Using a “pied de cuve” to manage indigenous fermentations

by | Jul 18, 2020 | South Africa Wine Scan

The aim of the study was to evaluate the impact of a vineyard-derived pied de cuve (fermentation starter culture) compared to spontaneous and commercial yeast inoculated fermentations, on the microbial, chemical and sensory characteristics of wines.



  • Two pied de cuves were prepared from Ugni blanc and Sauvignon blanc grapes four days before the harvest.
  • After fermenting two days at 20˚C ammonium phosphate and thiamine were added to the two 12 litres of must.
  • Temperatures and sugar concentrations were measured daily.
  • After 30 – 50% of alcoholic fermentation completion the pied de cuves (PdCs) were subjected to microbial, chemical and sensory analyses.
  • The PdCs were then inoculated into 225L barrels containing cold settled Sauvignon gris juice.
  • Two additional barrels of the same Sauvignon gris juice underwent spontaneous and commercial yeast inoculated (Zymaflore X5) fermentations.
  • Microbial, chemical and sensory analyses were performed on all the barrels.



  • Zymaflore X5 finished fermentation first after 11 days.
  • The spontaneous fermentation finished last after 17 days.
  • The two S. blanc PdCs finished after 12 and 13 days respectively.
  • One Ugni blanc PdC finished fermentation after 13 days and the other one after 18 days.
  • The PdC with the longest fermentation time also had the highest VA – 0.61 g/L.
  • X5 and one S. blanc PdC had the lowest sulphur production – 9 mg/L total SO2.
  • The spontaneous fermentation had the highest sulphur production: 38 mg/L total SO2.
  • The other PdC’s ranged between 10 – 15 mg/L total SO2.
  • Descriptive sensory analysis did not reveal any significant differences between the wines.
  • Microbial analysis of the PdCs indicated dominance by non-Saccharomyces yeasts, with S. cerevisiae quite rare. S. cerevisiae numbers increased after inoculation into the barrels.
  • Microbial analysis of the spontaneous fermentation showed high S. cerevisiae diversity, meaning many S. cerevisiae strains taking part in the fermentation.
  • The S. cerevisiae populations differed between the different PdCs as well as the spontaneous fermentation.

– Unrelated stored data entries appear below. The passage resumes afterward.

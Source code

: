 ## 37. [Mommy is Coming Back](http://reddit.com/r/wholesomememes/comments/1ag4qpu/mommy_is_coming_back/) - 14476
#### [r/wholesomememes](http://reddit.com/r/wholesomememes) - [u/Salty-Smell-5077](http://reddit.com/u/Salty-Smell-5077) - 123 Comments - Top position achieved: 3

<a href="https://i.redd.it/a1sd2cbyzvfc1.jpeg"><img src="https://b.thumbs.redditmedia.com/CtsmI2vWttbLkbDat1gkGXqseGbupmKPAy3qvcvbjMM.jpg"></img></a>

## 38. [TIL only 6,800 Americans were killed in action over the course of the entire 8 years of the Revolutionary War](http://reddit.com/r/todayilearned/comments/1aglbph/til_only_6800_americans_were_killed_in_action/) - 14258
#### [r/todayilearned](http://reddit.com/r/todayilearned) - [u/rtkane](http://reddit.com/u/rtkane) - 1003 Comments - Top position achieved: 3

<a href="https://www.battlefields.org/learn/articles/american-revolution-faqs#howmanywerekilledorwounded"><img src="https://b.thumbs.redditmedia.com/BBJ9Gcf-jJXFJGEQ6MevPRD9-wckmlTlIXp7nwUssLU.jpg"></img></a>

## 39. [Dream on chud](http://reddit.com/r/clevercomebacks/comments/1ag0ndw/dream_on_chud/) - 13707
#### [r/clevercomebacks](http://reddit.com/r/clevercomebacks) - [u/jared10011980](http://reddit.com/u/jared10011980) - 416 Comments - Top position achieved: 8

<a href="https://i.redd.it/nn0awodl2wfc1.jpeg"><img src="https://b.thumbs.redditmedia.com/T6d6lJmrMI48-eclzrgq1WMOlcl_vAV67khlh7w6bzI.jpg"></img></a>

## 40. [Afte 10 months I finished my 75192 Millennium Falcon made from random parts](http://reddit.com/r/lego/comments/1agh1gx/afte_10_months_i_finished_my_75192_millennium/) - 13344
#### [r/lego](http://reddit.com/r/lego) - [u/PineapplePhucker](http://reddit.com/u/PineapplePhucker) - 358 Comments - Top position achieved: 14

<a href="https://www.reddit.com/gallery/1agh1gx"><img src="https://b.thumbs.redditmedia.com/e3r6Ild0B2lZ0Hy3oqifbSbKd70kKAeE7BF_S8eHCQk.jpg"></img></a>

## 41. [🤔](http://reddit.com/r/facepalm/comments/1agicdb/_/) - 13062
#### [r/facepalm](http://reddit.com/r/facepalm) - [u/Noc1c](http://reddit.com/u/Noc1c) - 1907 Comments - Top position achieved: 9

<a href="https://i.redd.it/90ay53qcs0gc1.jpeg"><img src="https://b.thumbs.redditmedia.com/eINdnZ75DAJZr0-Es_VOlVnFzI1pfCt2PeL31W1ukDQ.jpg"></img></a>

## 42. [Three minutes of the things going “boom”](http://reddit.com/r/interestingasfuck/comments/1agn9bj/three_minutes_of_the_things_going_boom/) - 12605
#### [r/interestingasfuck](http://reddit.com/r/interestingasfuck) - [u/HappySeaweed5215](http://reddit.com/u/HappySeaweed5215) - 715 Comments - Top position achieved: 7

In this study three of the four PdCs were as efficient as the commercial yeast to complete fermentation and produced sensory results similar to the commercial yeast. Even though the study was done on small scale in a very specific setting, it does provide some evidence that indigenous yeast PdCs could potentially be a more secure option than spontaneous fermentations.



Börlin, M., Miot-Sertier, C., Vinsonneau, E., Becquet, S., Salin, F., Bely, M., Lucas, P., Albertin, W., Legras, J.-L., & Masneuf-PomarèdeI. (2020). The “pied de cuve” as an alternative way to manage indigenous fermentation: impact on the fermentative process and Saccharomyces cerevisiae diversity. OENO One54(3), 335-342.